Within the data below, count every line that includes "html" and report the total alone.
** STORED DATA follows **
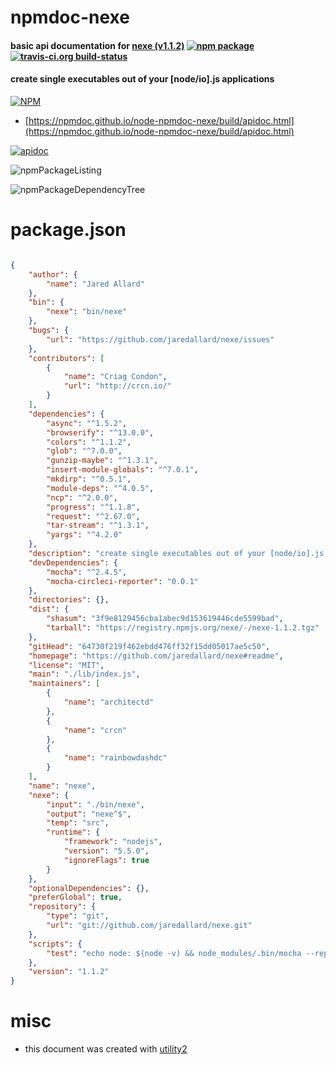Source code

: # npmdoc-nexe

#### basic api documentation for  [nexe (v1.1.2)](https://github.com/jaredallard/nexe#readme)  [![npm package](https://img.shields.io/npm/v/npmdoc-nexe.svg?style=flat-square)](https://www.npmjs.org/package/npmdoc-nexe) [![travis-ci.org build-status](https://api.travis-ci.org/npmdoc/node-npmdoc-nexe.svg)](https://travis-ci.org/npmdoc/node-npmdoc-nexe)

#### create single executables out of your [node/io].js applications

[![NPM](https://nodei.co/npm/nexe.png?downloads=true&downloadRank=true&stars=true)](https://www.npmjs.com/package/nexe)

- [https://npmdoc.github.io/node-npmdoc-nexe/build/apidoc.html](https://npmdoc.github.io/node-npmdoc-nexe/build/apidoc.html)

[![apidoc](https://npmdoc.github.io/node-npmdoc-nexe/build/screenCapture.buildCi.browser.%252Ftmp%252Fbuild%252Fapidoc.html.png)](https://npmdoc.github.io/node-npmdoc-nexe/build/apidoc.html)

![npmPackageListing](https://npmdoc.github.io/node-npmdoc-nexe/build/screenCapture.npmPackageListing.svg)

![npmPackageDependencyTree](https://npmdoc.github.io/node-npmdoc-nexe/build/screenCapture.npmPackageDependencyTree.svg)



# package.json

```json

{
    "author": {
        "name": "Jared Allard"
    },
    "bin": {
        "nexe": "bin/nexe"
    },
    "bugs": {
        "url": "https://github.com/jaredallard/nexe/issues"
    },
    "contributors": [
        {
            "name": "Criag Condon",
            "url": "http://crcn.io/"
        }
    ],
    "dependencies": {
        "async": "^1.5.2",
        "browserify": "^13.0.0",
        "colors": "^1.1.2",
        "glob": "^7.0.0",
        "gunzip-maybe": "^1.3.1",
        "insert-module-globals": "^7.0.1",
        "mkdirp": "^0.5.1",
        "module-deps": "^4.0.5",
        "ncp": "^2.0.0",
        "progress": "^1.1.8",
        "request": "^2.67.0",
        "tar-stream": "^1.3.1",
        "yargs": "^4.2.0"
    },
    "description": "create single executables out of your [node/io].js applications",
    "devDependencies": {
        "mocha": "^2.4.5",
        "mocha-circleci-reporter": "0.0.1"
    },
    "directories": {},
    "dist": {
        "shasum": "3f9e8129456cba1abec9d153619446cde5599bad",
        "tarball": "https://registry.npmjs.org/nexe/-/nexe-1.1.2.tgz"
    },
    "gitHead": "64730f219f462ebdd476ff32f15dd05017ae5c50",
    "homepage": "https://github.com/jaredallard/nexe#readme",
    "license": "MIT",
    "main": "./lib/index.js",
    "maintainers": [
        {
            "name": "architectd"
        },
        {
            "name": "crcn"
        },
        {
            "name": "rainbowdashdc"
        }
    ],
    "name": "nexe",
    "nexe": {
        "input": "./bin/nexe",
        "output": "nexe^$",
        "temp": "src",
        "runtime": {
            "framework": "nodejs",
            "version": "5.5.0",
            "ignoreFlags": true
        }
    },
    "optionalDependencies": {},
    "preferGlobal": true,
    "repository": {
        "type": "git",
        "url": "git://github.com/jaredallard/nexe.git"
    },
    "scripts": {
        "test": "echo node: $(node -v) && node_modules/.bin/mocha --reporter mocha-circleci-reporter test/test.js"
    },
    "version": "1.1.2"
}
```



# misc
- this document was created with [utility2](https://github.com/kaizhu256/node-utility2)
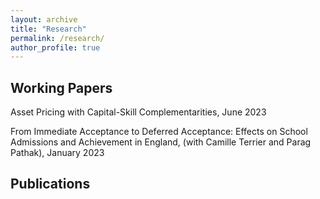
 ```yaml
---
layout: archive
title: "Research"
permalink: /research/
author_profile: true
---
```


## Working Papers

Asset Pricing with Capital-Skill Complementarities, June 2023 

From Immediate Acceptance to Deferred Acceptance: Effects on School Admissions and Achievement in
England, (with Camille Terrier and Parag Pathak), January 2023

## Publications


<!-- {% if author.googlescholar %}
  You can also find my articles on <u><a href="{{author.googlescholar}}">my Google Scholar profile</a>.</u>
{% endif %}

{% include base_path %}

{% for post in site.publications reversed %}
  {% include archive-single.html %}
{% endfor %} -->
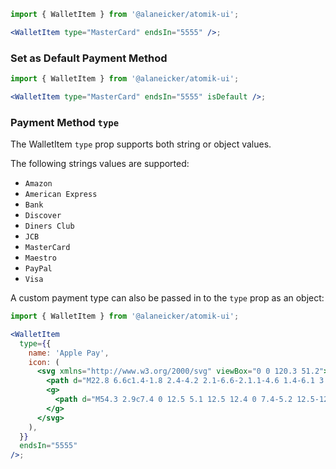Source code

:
 ```jsx
import { WalletItem } from '@alaneicker/atomik-ui';

<WalletItem type="MasterCard" endsIn="5555" />;
```

### Set as Default Payment Method

```jsx
import { WalletItem } from '@alaneicker/atomik-ui';

<WalletItem type="MasterCard" endsIn="5555" isDefault />;
```

### Payment Method `type`

The WalletItem `type` prop supports both string or object values.

The following strings values are supported:

- `Amazon`
- `American Express`
- `Bank`
- `Discover`
- `Diners Club`
- `JCB`
- `MasterCard`
- `Maestro`
- `PayPal`
- `Visa`

A custom payment type can also be passed in to the `type` prop as an object:

```jsx
import { WalletItem } from '@alaneicker/atomik-ui';

<WalletItem
  type={{
    name: 'Apple Pay',
    icon: (
      <svg xmlns="http://www.w3.org/2000/svg" viewBox="0 0 120.3 51.2">
        <path d="M22.8 6.6c1.4-1.8 2.4-4.2 2.1-6.6-2.1.1-4.6 1.4-6.1 3.1-1.3 1.5-2.5 4-2.2 6.3 2.4.3 4.7-1 6.2-2.8M24.9 10c-3.4-.2-6.3 1.9-7.9 1.9-1.6 0-4.1-1.8-6.8-1.8-3.5.1-6.7 2-8.5 5.2-3.6 6.3-1 15.6 2.6 20.7 1.7 2.5 3.8 5.3 6.5 5.2 2.6-.1 3.6-1.7 6.7-1.7s4 1.7 6.8 1.6 4.6-2.5 6.3-5.1c2-2.9 2.8-5.7 2.8-5.8-.1-.1-5.5-2.1-5.5-8.3-.1-5.2 4.2-7.7 4.4-7.8-2.3-3.6-6.1-4-7.4-4.1" />
        <g>
          <path d="M54.3 2.9c7.4 0 12.5 5.1 12.5 12.4 0 7.4-5.2 12.5-12.7 12.5H46v12.9h-5.9V2.9h14.2zm-8.3 20h6.7c5.1 0 8-2.8 8-7.5 0-4.8-2.9-7.5-8-7.5h-6.8v15h.1zM68.3 33c0-4.8 3.7-7.8 10.3-8.2l7.6-.4v-2.1c0-3.1-2.1-4.9-5.5-4.9-3.3 0-5.3 1.6-5.8 4h-5.4c.3-5 4.6-8.7 11.4-8.7 6.7 0 11 3.5 11 9.1v19h-5.4v-4.5h-.1c-1.6 3.1-5.1 5-8.7 5-5.6 0-9.4-3.4-9.4-8.3zm17.9-2.5v-2.2l-6.8.4c-3.4.2-5.3 1.7-5.3 4.1 0 2.4 2 4 5 4 4 0 7.1-2.7 7.1-6.3zM96.9 51v-4.6c.4.1 1.4.1 1.8.1 2.6 0 4-1.1 4.9-3.9 0-.1.5-1.7.5-1.7l-10-27.6h6.1l7 22.5h.1l7-22.5h6L110 42.4c-2.4 6.7-5.1 8.8-10.8 8.8-.4-.1-1.8-.1-2.3-.2z" />
        </g>
      </svg>
    ),
  }}
  endsIn="5555"
/>;
```
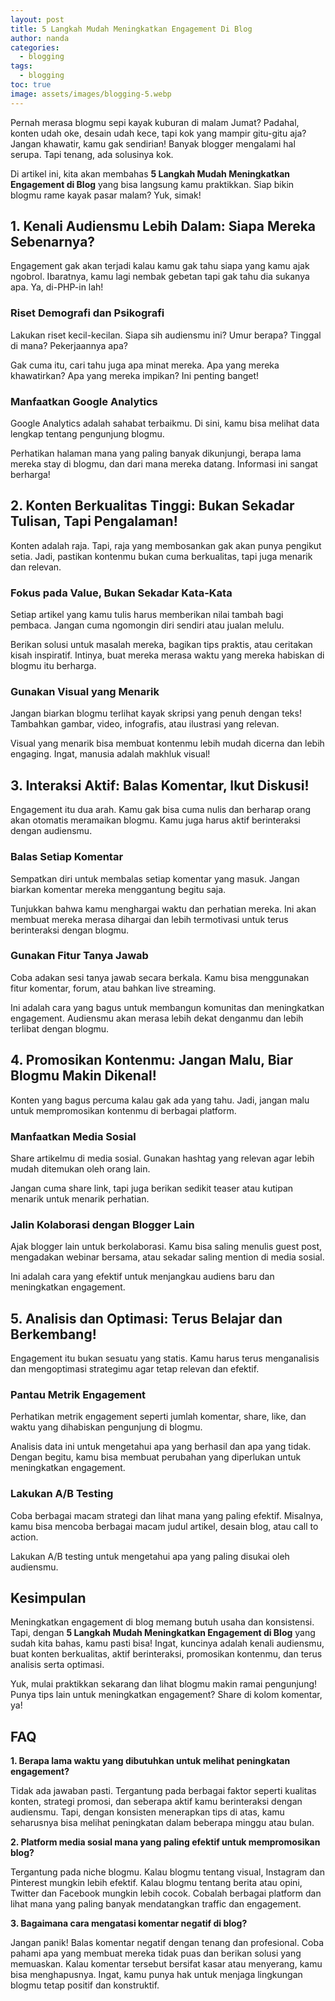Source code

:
 ```yaml
---
layout: post
title: 5 Langkah Mudah Meningkatkan Engagement Di Blog
author: nanda
categories:
  - blogging
tags:
  - blogging
toc: true
image: assets/images/blogging-5.webp
---
```



Pernah merasa blogmu sepi kayak kuburan di malam Jumat? Padahal, konten udah oke, desain udah kece, tapi kok yang mampir gitu-gitu aja? Jangan khawatir, kamu gak sendirian! Banyak blogger mengalami hal serupa. Tapi tenang, ada solusinya kok.

Di artikel ini, kita akan membahas **5 Langkah Mudah Meningkatkan Engagement di Blog** yang bisa langsung kamu praktikkan. Siap bikin blogmu rame kayak pasar malam? Yuk, simak!

## 1\. Kenali Audiensmu Lebih Dalam: Siapa Mereka Sebenarnya?

Engagement gak akan terjadi kalau kamu gak tahu siapa yang kamu ajak ngobrol. Ibaratnya, kamu lagi nembak gebetan tapi gak tahu dia sukanya apa. Ya, di-PHP-in lah!

### Riset Demografi dan Psikografi

Lakukan riset kecil-kecilan. Siapa sih audiensmu ini? Umur berapa? Tinggal di mana? Pekerjaannya apa?

Gak cuma itu, cari tahu juga apa minat mereka. Apa yang mereka khawatirkan? Apa yang mereka impikan? Ini penting banget!

### Manfaatkan Google Analytics

Google Analytics adalah sahabat terbaikmu. Di sini, kamu bisa melihat data lengkap tentang pengunjung blogmu.

Perhatikan halaman mana yang paling banyak dikunjungi, berapa lama mereka stay di blogmu, dan dari mana mereka datang. Informasi ini sangat berharga!

## 2\. Konten Berkualitas Tinggi: Bukan Sekadar Tulisan, Tapi Pengalaman!

Konten adalah raja. Tapi, raja yang membosankan gak akan punya pengikut setia. Jadi, pastikan kontenmu bukan cuma berkualitas, tapi juga menarik dan relevan.

### Fokus pada Value, Bukan Sekadar Kata-Kata

Setiap artikel yang kamu tulis harus memberikan nilai tambah bagi pembaca. Jangan cuma ngomongin diri sendiri atau jualan melulu.

Berikan solusi untuk masalah mereka, bagikan tips praktis, atau ceritakan kisah inspiratif. Intinya, buat mereka merasa waktu yang mereka habiskan di blogmu itu berharga.

### Gunakan Visual yang Menarik

Jangan biarkan blogmu terlihat kayak skripsi yang penuh dengan teks! Tambahkan gambar, video, infografis, atau ilustrasi yang relevan.

Visual yang menarik bisa membuat kontenmu lebih mudah dicerna dan lebih engaging. Ingat, manusia adalah makhluk visual!

## 3\. Interaksi Aktif: Balas Komentar, Ikut Diskusi!

Engagement itu dua arah. Kamu gak bisa cuma nulis dan berharap orang akan otomatis meramaikan blogmu. Kamu juga harus aktif berinteraksi dengan audiensmu.

### Balas Setiap Komentar

Sempatkan diri untuk membalas setiap komentar yang masuk. Jangan biarkan komentar mereka menggantung begitu saja.

Tunjukkan bahwa kamu menghargai waktu dan perhatian mereka. Ini akan membuat mereka merasa dihargai dan lebih termotivasi untuk terus berinteraksi dengan blogmu.

### Gunakan Fitur Tanya Jawab

Coba adakan sesi tanya jawab secara berkala. Kamu bisa menggunakan fitur komentar, forum, atau bahkan live streaming.

Ini adalah cara yang bagus untuk membangun komunitas dan meningkatkan engagement. Audiensmu akan merasa lebih dekat denganmu dan lebih terlibat dengan blogmu.

## 4\. Promosikan Kontenmu: Jangan Malu, Biar Blogmu Makin Dikenal!

Konten yang bagus percuma kalau gak ada yang tahu. Jadi, jangan malu untuk mempromosikan kontenmu di berbagai platform.

### Manfaatkan Media Sosial

Share artikelmu di media sosial. Gunakan hashtag yang relevan agar lebih mudah ditemukan oleh orang lain.

Jangan cuma share link, tapi juga berikan sedikit teaser atau kutipan menarik untuk menarik perhatian.

### Jalin Kolaborasi dengan Blogger Lain

Ajak blogger lain untuk berkolaborasi. Kamu bisa saling menulis guest post, mengadakan webinar bersama, atau sekadar saling mention di media sosial.

Ini adalah cara yang efektif untuk menjangkau audiens baru dan meningkatkan engagement.

## 5\. Analisis dan Optimasi: Terus Belajar dan Berkembang!

Engagement itu bukan sesuatu yang statis. Kamu harus terus menganalisis dan mengoptimasi strategimu agar tetap relevan dan efektif.

### Pantau Metrik Engagement

Perhatikan metrik engagement seperti jumlah komentar, share, like, dan waktu yang dihabiskan pengunjung di blogmu.

Analisis data ini untuk mengetahui apa yang berhasil dan apa yang tidak. Dengan begitu, kamu bisa membuat perubahan yang diperlukan untuk meningkatkan engagement.

### Lakukan A/B Testing

Coba berbagai macam strategi dan lihat mana yang paling efektif. Misalnya, kamu bisa mencoba berbagai macam judul artikel, desain blog, atau call to action.

Lakukan A/B testing untuk mengetahui apa yang paling disukai oleh audiensmu.

## Kesimpulan

Meningkatkan engagement di blog memang butuh usaha dan konsistensi. Tapi, dengan **5 Langkah Mudah Meningkatkan Engagement di Blog** yang sudah kita bahas, kamu pasti bisa! Ingat, kuncinya adalah kenali audiensmu, buat konten berkualitas, aktif berinteraksi, promosikan kontenmu, dan terus analisis serta optimasi.

Yuk, mulai praktikkan sekarang dan lihat blogmu makin ramai pengunjung! Punya tips lain untuk meningkatkan engagement? Share di kolom komentar, ya!

## FAQ

**1\. Berapa lama waktu yang dibutuhkan untuk melihat peningkatan engagement?**

Tidak ada jawaban pasti. Tergantung pada berbagai faktor seperti kualitas konten, strategi promosi, dan seberapa aktif kamu berinteraksi dengan audiensmu. Tapi, dengan konsisten menerapkan tips di atas, kamu seharusnya bisa melihat peningkatan dalam beberapa minggu atau bulan.

**2\. Platform media sosial mana yang paling efektif untuk mempromosikan blog?**

Tergantung pada niche blogmu. Kalau blogmu tentang visual, Instagram dan Pinterest mungkin lebih efektif. Kalau blogmu tentang berita atau opini, Twitter dan Facebook mungkin lebih cocok. Cobalah berbagai platform dan lihat mana yang paling banyak mendatangkan traffic dan engagement.

**3\. Bagaimana cara mengatasi komentar negatif di blog?**

Jangan panik! Balas komentar negatif dengan tenang dan profesional. Coba pahami apa yang membuat mereka tidak puas dan berikan solusi yang memuaskan. Kalau komentar tersebut bersifat kasar atau menyerang, kamu bisa menghapusnya. Ingat, kamu punya hak untuk menjaga lingkungan blogmu tetap positif dan konstruktif.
** End of STORED DATA **
> RESULT OF THE EXERCISE:
3